Genius Swedish computer program has IQ of 150

Researchers at the Department of Philosophy, Linguistics, and Theory of Science at the University of Gothenburg in Göteborg, Sweden, have created a computer program that can score 150 on standard non-verbal IQ test questions.
 
Intelligence is an "I know it when I see it" phenomenon, but psychologists have formed no consensus on what abilities combine to produce the appearance of great intelligence. Despite this, the lure of condensing a person’s "intelligence" into a simple "intelligence quotient" (IQ) has proven irresistible to many in the field.
 
Measuring intelligence
The first IQ test was introduced by Alfred Binet in 1905. While in principle an IQ score is meant to be 100 x (mental age)/(chronological age), this definition only applies to children, as mental abilities tend to stabilize at about 16 years of age.
 
IQ tests for adults are developed so that their scores fall on a bell curve, the peak of the curve being defined as an IQ of 100.
 
The standard deviation of the test results is then evaluated.

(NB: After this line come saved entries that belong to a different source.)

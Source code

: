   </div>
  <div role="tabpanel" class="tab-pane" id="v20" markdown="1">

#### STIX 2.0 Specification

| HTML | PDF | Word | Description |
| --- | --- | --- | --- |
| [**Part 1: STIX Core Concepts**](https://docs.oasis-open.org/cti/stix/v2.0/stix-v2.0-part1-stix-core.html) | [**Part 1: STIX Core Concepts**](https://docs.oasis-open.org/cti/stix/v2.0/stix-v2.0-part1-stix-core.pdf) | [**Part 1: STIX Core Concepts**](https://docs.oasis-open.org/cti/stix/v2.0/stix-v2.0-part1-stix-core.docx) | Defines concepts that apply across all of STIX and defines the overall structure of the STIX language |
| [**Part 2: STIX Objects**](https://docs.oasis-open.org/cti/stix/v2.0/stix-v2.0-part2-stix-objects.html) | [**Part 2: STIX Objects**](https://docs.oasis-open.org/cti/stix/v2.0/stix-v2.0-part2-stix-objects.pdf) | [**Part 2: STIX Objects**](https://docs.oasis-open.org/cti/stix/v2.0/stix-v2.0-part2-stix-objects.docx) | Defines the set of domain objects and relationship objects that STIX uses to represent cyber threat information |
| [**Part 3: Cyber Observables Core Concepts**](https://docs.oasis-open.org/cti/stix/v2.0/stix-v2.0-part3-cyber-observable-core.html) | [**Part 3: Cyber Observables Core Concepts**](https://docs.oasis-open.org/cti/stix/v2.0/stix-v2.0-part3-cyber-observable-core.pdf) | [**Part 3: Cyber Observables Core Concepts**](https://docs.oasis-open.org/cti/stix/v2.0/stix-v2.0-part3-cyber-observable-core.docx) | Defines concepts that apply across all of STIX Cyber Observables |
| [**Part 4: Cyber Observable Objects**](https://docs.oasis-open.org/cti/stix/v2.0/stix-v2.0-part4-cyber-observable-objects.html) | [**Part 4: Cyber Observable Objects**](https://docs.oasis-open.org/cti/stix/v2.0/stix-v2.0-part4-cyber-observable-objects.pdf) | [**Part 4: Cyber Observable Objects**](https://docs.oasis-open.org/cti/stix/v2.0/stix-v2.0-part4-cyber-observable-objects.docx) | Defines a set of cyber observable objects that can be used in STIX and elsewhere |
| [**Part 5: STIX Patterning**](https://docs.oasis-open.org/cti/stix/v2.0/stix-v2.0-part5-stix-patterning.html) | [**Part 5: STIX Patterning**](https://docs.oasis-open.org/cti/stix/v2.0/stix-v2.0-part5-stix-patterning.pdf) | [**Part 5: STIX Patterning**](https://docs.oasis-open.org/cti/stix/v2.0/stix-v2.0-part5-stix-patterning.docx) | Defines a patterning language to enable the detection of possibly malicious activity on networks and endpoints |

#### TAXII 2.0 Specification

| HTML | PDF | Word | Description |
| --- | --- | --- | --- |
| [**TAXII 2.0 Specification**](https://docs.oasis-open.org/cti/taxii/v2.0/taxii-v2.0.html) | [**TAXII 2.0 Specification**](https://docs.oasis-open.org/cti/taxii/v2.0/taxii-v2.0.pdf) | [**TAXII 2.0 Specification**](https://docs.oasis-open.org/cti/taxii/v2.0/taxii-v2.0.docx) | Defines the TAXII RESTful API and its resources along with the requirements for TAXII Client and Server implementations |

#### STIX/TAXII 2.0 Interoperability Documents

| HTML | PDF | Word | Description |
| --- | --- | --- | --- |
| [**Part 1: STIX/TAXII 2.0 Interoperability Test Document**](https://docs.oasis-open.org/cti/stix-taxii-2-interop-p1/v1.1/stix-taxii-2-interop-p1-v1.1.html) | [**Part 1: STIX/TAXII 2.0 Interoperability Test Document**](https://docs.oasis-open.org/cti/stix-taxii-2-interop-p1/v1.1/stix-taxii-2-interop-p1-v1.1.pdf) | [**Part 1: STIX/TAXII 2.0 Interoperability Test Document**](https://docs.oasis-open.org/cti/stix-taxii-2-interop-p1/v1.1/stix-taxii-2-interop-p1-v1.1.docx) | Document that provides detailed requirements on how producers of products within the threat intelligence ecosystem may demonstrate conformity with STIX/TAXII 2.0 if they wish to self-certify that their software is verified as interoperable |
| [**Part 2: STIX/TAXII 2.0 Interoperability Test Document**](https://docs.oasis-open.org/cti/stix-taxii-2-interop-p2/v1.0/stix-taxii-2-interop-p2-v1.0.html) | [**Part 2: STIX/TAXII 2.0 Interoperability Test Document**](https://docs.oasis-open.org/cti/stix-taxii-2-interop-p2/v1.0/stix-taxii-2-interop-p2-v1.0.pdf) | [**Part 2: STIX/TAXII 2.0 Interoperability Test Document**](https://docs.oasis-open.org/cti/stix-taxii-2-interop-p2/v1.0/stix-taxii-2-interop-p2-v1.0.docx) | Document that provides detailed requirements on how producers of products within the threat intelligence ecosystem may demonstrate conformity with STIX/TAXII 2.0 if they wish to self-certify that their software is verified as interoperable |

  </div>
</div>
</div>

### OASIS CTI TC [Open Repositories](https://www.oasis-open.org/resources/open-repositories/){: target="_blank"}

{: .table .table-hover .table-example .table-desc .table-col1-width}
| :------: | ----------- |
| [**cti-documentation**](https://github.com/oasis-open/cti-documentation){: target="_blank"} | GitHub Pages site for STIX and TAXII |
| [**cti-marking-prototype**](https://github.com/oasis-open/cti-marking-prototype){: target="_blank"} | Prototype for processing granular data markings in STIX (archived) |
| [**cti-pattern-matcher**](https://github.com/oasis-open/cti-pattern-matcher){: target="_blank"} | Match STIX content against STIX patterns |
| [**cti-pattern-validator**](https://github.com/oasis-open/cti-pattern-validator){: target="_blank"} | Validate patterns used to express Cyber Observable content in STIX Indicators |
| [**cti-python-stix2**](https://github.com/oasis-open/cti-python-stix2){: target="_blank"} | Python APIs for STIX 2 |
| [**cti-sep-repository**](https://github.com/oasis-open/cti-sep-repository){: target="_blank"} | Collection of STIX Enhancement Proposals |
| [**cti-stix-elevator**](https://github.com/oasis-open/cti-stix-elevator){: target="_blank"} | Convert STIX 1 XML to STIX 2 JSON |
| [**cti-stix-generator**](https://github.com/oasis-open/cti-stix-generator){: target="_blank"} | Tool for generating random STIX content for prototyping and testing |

One standard deviation equals 15 IQ points, so that a person scoring one standard deviation below average will be assigned an IQ of 85, while scoring one standard deviation above average yields an IQ of 115. In this way the results from competing approaches for the measurement of IQ can be easily compared.
 
Of particular interest is development of IQ tests which are free of cultural, linguistic, and other biases – tests that can cut to a "pure" IQ. Such tests are generally based on questions which are based on pictures or on numbers, these being thought to be relatively constant from culture to culture.